The Extraordinary Nature of Ordinary Things

Growing up in Los Angeles had its perks. One less-known benefit was exposure to some of the most spiritual, though not Orthodox, Jewish thinkers. For some, this distinction is sacrilegious, while for others it is legitimate and genuine. I align with the latter view, and reading and learning through this lens has deepened my Judaism.

The Extraordinary Nature of Ordinary Things is written by a deeply spiritual (not Orthodox) Jewish thinker. It speaks to the mind as much as it speaks to the soul. It challenges the reader to look for God in everyday life, in the simple pleasures and in ordinary moments. It challenges us to think about how often we live by Yaakov’s words in Genesis 28:16 “God is in this place and I did not know it.” And it reminds us of the often-quoted chassidic saying, “God is not everywhere, rather God exists where we let God in”.

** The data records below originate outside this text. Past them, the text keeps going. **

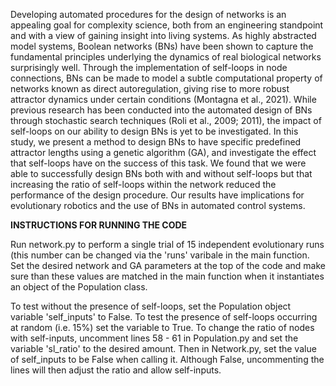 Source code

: 
Developing automated procedures for the design of networks is an appealing goal for
complexity science, both from an engineering standpoint and with a view of gaining insight
into living systems. As highly abstracted model systems, Boolean networks (BNs) have been
shown to capture the fundamental principles underlying the dynamics of real biological
networks surprisingly well. Through the implementation of self-loops in node connections,
BNs can be made to model a subtle computational property of networks known as direct
autoregulation, giving rise to more robust attractor dynamics under certain conditions
(Montagna et al., 2021). While previous research has been conducted into the automated
design of BNs through stochastic search techniques (Roli et al., 2009; 2011), the impact of
self-loops on our ability to design BNs is yet to be investigated. In this study, we present a
method to design BNs to have specific predefined attractor lengths using a genetic algorithm
(GA), and investigate the effect that self-loops have on the success of this task. We found
that we were able to successfully design BNs both with and without self-loops but that
increasing the ratio of self-loops within the network reduced the performance of the design
procedure. Our results have implications for evolutionary robotics and the use of BNs in
automated control systems.

<strong>INSTRUCTIONS FOR RUNNING THE CODE</strong>

Run network.py to perform a single trial of 15 independent evolutionary runs (this number can be changed via the 'runs' varibale in the main function. Set the desired network and GA parameters at the top of the code and make sure than these values are matched in the main function when it instantiates an object of the Population class.

To test without the presence of self-loops, set the Population object variable 'self_inputs' to False. 
To test the presence of self-loops occurring at random (i.e. 15%) set the variable to True. 
To change the ratio of nodes with self-inputs, uncomment lines 58 - 61 in Population.py and set the variable 'sl_ratio' to the desired amount. Then in Network.py, set the value of self_inputs to be False when calling it. Although False, uncommenting the lines will then adjust the ratio and allow self-inputs.
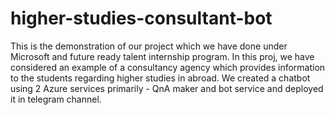 # higher-studies-consultant-bot
This is the demonstration of our project which we have done under Microsoft and future ready talent internship program. In this proj, we have considered an example of a consultancy agency which provides information to the students regarding higher studies in abroad. We created a chatbot using 2 Azure services primarily - QnA maker and bot service and deployed it in telegram channel.


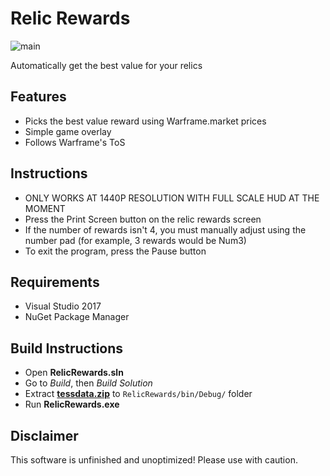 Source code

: # Relic Rewards

![main](https://cdn.discordapp.com/attachments/373320120707055617/484055262399823873/sample.PNG)

Automatically get the best value for your relics

## Features
* Picks the best value reward using Warframe.market prices
* Simple game overlay
* Follows Warframe's ToS

## Instructions
* ONLY WORKS AT 1440P RESOLUTION WITH FULL SCALE HUD AT THE MOMENT
* Press the Print Screen button on the relic rewards screen
* If the number of rewards isn't 4, you must manually adjust using the number pad (for example, 3 rewards would be Num3)
* To exit the program, press the Pause button

## Requirements
* Visual Studio 2017
* NuGet Package Manager

## Build Instructions
* Open **RelicRewards.sln**
* Go to *Build*, then *Build Solution*
* Extract [**tessdata.zip**](https://github.com/StudentBlake/RelicRewards/releases/download/v0.0/tessdata.zip) to `RelicRewards/bin/Debug/` folder
* Run **RelicRewards.exe**

## Disclaimer
This software is unfinished and unoptimized! Please use with caution.
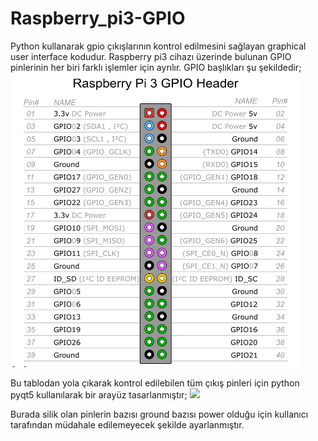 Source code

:# Raspberry_pi3-GPIO
Python kullanarak gpio çıkışlarının kontrol edilmesini sağlayan graphical user interface kodudur. Raspberry pi3 cihazı üzerinde bulunan GPIO pinlerinin her biri farklı işlemler için ayrılır. GPIO başlıkları şu şekildedir;
![](image/raspberry.PNG)

Bu tablodan yola çıkarak kontrol edilebilen tüm çıkış pinleri için python pyqt5 kullanılarak bir arayüz tasarlanmıştır;
![](image/guı.png)

Burada silik olan pinlerin bazısı ground bazısı power olduğu için kullanıcı tarafından müdahale edilemeyecek şekilde ayarlanmıştır.
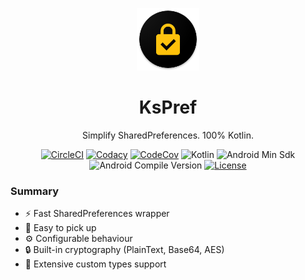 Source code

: <p align="center"><a href="https://github.com/cioccarellia/kspref" target="_blank"><img width="100" src="extras/kspref.png"></a></p>
<h1 align="center">KsPref</h1>
<p align="center">Simplify SharedPreferences. 100% Kotlin.</p>
<p align="center">
  <a tagret="_blank" href="https://app.circleci.com/pipelines/github/cioccarellia/kspref"><img src="https://circleci.com/gh/cioccarellia/kspref.svg?style=svg" alt="CircleCI"></a>
  <a tagret="_blank" href="https://app.codacy.com/manual/cioccarellia/kspref"><img src="https://api.codacy.com/project/badge/Grade/e5d15b52c1884f1792667d9364352c67" alt="Codacy"></a>
  <a tagret="_blank" href="https://codecov.io/gh/cioccarellia/kspref"><img src="https://codecov.io/gh/cioccarellia/kspref/branch/master/graph/badge.svg" alt="CodeCov"></a>
  <a><img src="https://img.shields.io/badge/kotlin-1.3.72-orange.svg" alt="Kotlin"></a>
  <a><img src="https://img.shields.io/badge/android-15-00e676.svg" alt="Android Min Sdk"></a>
  <a><img src="https://img.shields.io/badge/compile-29-00e676.svg" alt="Android Compile Version"></a>
  <a href="https://github.com/cioccarellia/kspref/blob/master/LICENSE"><img src="https://img.shields.io/badge/license-Apache%202.0-blue.svg" alt="License"></a>
</p>


### Summary
- :zap: Fast SharedPreferences wrapper
- :rocket: Easy to pick up
- :gear: Configurable behaviour
- :lock: Built-in cryptography (PlainText, Base64, AES)
- :symbols: Extensive custom types support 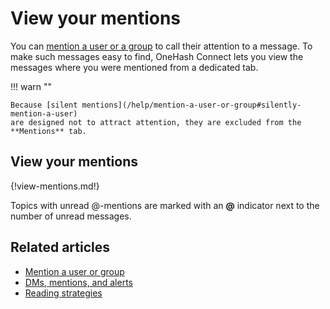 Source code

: # View your mentions

You can [mention a user or a group](/help/mention-a-user-or-group) to call their
attention to a message. To make such messages easy to find, OneHash Connect lets you view
the messages where you were mentioned from a dedicated tab.

!!! warn ""

    Because [silent mentions](/help/mention-a-user-or-group#silently-mention-a-user)
    are designed not to attract attention, they are excluded from the **Mentions** tab.

## View your mentions

{!view-mentions.md!}

Topics with unread @-mentions are marked with an **@** indicator next to the number
of unread messages.

## Related articles

* [Mention a user or group](/help/mention-a-user-or-group)
* [DMs, mentions, and alerts](/help/dm-mention-alert-notifications)
* [Reading strategies](/help/reading-strategies)
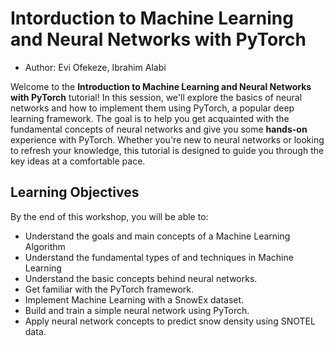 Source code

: # Intorduction to Machine Learning and Neural Networks with PyTorch

- Author: Evi Ofekeze, Ibrahim Alabi 


Welcome to the **Introduction to Machine Learning and Neural Networks with PyTorch** tutorial! In this session, we'll explore the basics of neural networks and how to implement them using PyTorch, a popular deep learning framework. The goal is to help you get acquainted with the fundamental concepts of neural networks and give you some **hands-on** experience with PyTorch. Whether you're new to neural networks or looking to refresh your knowledge, this tutorial is designed to guide you through the key ideas at a comfortable pace.

## Learning Objectives

By the end of this workshop, you will be able to:
- Understand the goals and main concepts of a Machine Learning Algorithm
- Understand the fundamental types of and techniques in Machine Learning
- Understand the basic concepts behind neural networks.
- Get familiar with the PyTorch framework.
- Implement Machine Learning with a SnowEx dataset.
- Build and train a simple neural network using PyTorch.
- Apply neural network concepts to predict snow density using SNOTEL data.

One of my favorite chapters is “Wise Up” which asks why God would give us the mitzvah of Sukkot and then allow it to rain on sukkot – preventing us from keeping the commandment. Leder writes “Rain on sukkot reminds us that we can do everything right and still suffer tragedy.”

As we spend our days engaged more slowly and more mindfully, let us embrace the opportunity to find more places to let God in.